I graduated from Oxford with a MEng in Engineering Science in 2013, having followed a mainly mechanical engineering path. As part of this my master’s project was research into the coupling between aerodynamics and heat transfer in the secondary air systems of gas turbine engines. This work won the Heat Transfer Society’s Undergraduate Award, and was top three at the SET awards.
Following this I chose to continue in the Osney lab for a D.Phil., investigating the motion of micron-sized particulates in gas turbine engines. Currently available models and techniques used within the gas turbine community are often applied inappropriately, and failure to model several key aspects of the physics of near-wall motion is generally accepted as the norm.

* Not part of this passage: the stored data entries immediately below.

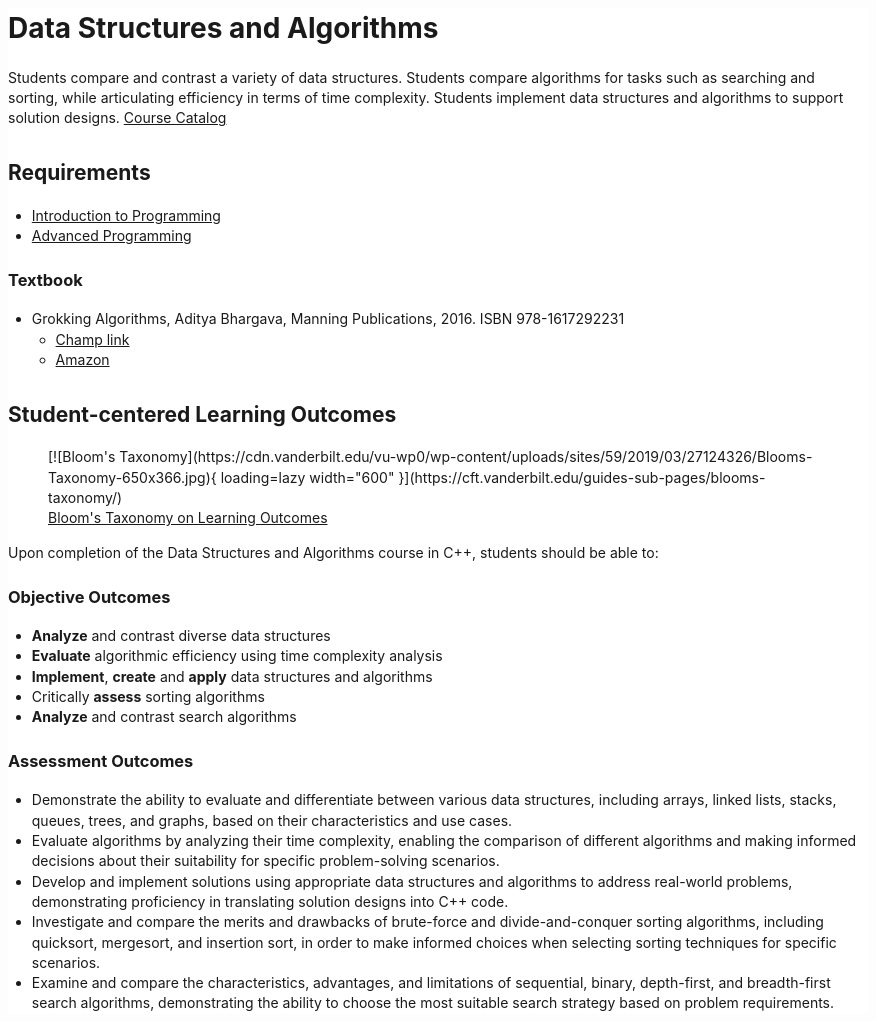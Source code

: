 # Data Structures and Algorithms

Students compare and contrast a variety of data structures. Students compare algorithms for tasks such as searching and sorting, while articulating efficiency in terms of time complexity. Students implement data structures and algorithms to support solution designs. [Course Catalog](https://catalog.champlain.edu/preview_course_nopop.php?catoid=52&coid=35746)

## Requirements

- [Introduction to Programming](../intro/README.md)
- [Advanced Programming](../advanced/README.md)

### Textbook

- Grokking Algorithms, Aditya Bhargava, Manning Publications, 2016. ISBN 978-1617292231
    - [Champ link](https://library.champlain.edu/record=b2471451~S1)
    - [Amazon](https://a.co/d/1g39FBY)

## Student-centered Learning Outcomes

<figure markdown>
  [![Bloom's Taxonomy](https://cdn.vanderbilt.edu/vu-wp0/wp-content/uploads/sites/59/2019/03/27124326/Blooms-Taxonomy-650x366.jpg){ loading=lazy width="600" }](https://cft.vanderbilt.edu/guides-sub-pages/blooms-taxonomy/)
  <figcaption><a href="https://cft.vanderbilt.edu/guides-sub-pages/blooms-taxonomy/">Bloom's Taxonomy on Learning Outcomes</a></figcaption>
</figure>


Upon completion of the Data Structures and Algorithms course in C++, students should be able to:

### Objective Outcomes

- **Analyze** and contrast diverse data structures
- **Evaluate** algorithmic efficiency using time complexity analysis
- **Implement**, **create** and **apply** data structures and algorithms
- Critically **assess** sorting algorithms
- **Analyze** and contrast search algorithms

### Assessment Outcomes

- Demonstrate the ability to evaluate and differentiate between various data structures, including arrays, linked lists, stacks, queues, trees, and graphs, based on their characteristics and use cases.
- Evaluate algorithms by analyzing their time complexity, enabling the comparison of different algorithms and making informed decisions about their suitability for specific problem-solving scenarios.
- Develop and implement solutions using appropriate data structures and algorithms to address real-world problems, demonstrating proficiency in translating solution designs into C++ code.
- Investigate and compare the merits and drawbacks of brute-force and divide-and-conquer sorting algorithms, including quicksort, mergesort, and insertion sort, in order to make informed choices when selecting sorting techniques for specific scenarios.
- Examine and compare the characteristics, advantages, and limitations of sequential, binary, depth-first, and breadth-first search algorithms, demonstrating the ability to choose the most suitable search strategy based on problem requirements.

My research aim is to improve the ability of numerical simulations to capture the fundamental physics occurring for particulates in gas turbine flows. Through the use and development of a fundamentally different modelling approach for particle-fluid interaction within turbulent gas flows we have already seen significant improvements when compared to commercially available models. A series of experimental campaigns, the first of their kind at engine-representative temperatures, are being carried out for validation of the numerical model.
The development of a dynamic mesh morphing method to update surface geometry based on substantial particle deposition, and applications of a particle-surface collision model complete our ‘real world’ abilities for the numerical simulation of small particulates.
Away from work I do a lot of cycling; road, mountain biking, and cyclocross. I also row with St Catherine’s College Boat Club, and have recently returned from racing in Japan. I enjoy seeing the world and travelling, and generally being away from my desk.